DATASET EXTRACT:

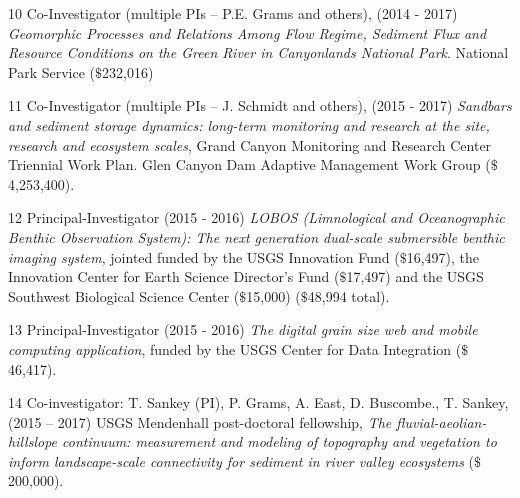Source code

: \documentclass[margin,line]{resume}
\begin{document}
\begin{resume}
\begin{footnotesize}
\begin{list1}
	\item[10] Co-Investigator (multiple PIs – P.E. Grams and others), (2014 - 2017) {\sl Geomorphic Processes and Relations Among Flow Regime, Sediment Flux and Resource Conditions on the Green River in Canyonlands National Park}. National Park Service ($\$$232,016)\\

	\item[11] Co-Investigator (multiple PIs – J. Schmidt and others), (2015 - 2017) {\sl Sandbars and sediment storage dynamics: long-term monitoring and research at the site, research and ecosystem scales}, Grand Canyon Monitoring and Research Center Triennial Work Plan. Glen Canyon Dam Adaptive Management Work Group ($\$$4,253,400).\\

	\item[12] Principal-Investigator (2015 - 2016) {\sl LOBOS (Limnological and Oceanographic Benthic Observation System): The next generation dual-scale submersible benthic imaging system}, jointed funded by the USGS Innovation Fund ($\$$16,497), the Innovation Center for Earth Science Director's Fund ($\$$17,497) and the USGS Southwest Biological Science Center ($\$$15,000) ($\$$48,994 total).\\

	\item[13] Principal-Investigator (2015 - 2016) {\sl The digital grain size web and mobile computing application}, funded by the USGS Center for Data Integration ($\$$46,417).\\
	
	\item[14] Co-investigator: T. Sankey (PI), P. Grams, A. East, D. Buscombe., T. Sankey, (2015 – 2017) USGS Mendenhall post-doctoral fellowship, {\sl The fluvial-aeolian- hillslope continuum: measurement and modeling of topography and vegetation to inform landscape-scale connectivity for sediment in river valley ecosystems} ($\$$200,000).\\

	\end{list1}
        \end{footnotesize}


\end{resume}
\end{document}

DIRECTIONS FOR THIS TASK: When a line in the listing above holds the word "resume", copy it.

ANSWER FOR THIS EXERCISE:
: \documentclass[margin,line]{resume}
\begin{resume}
\end{resume}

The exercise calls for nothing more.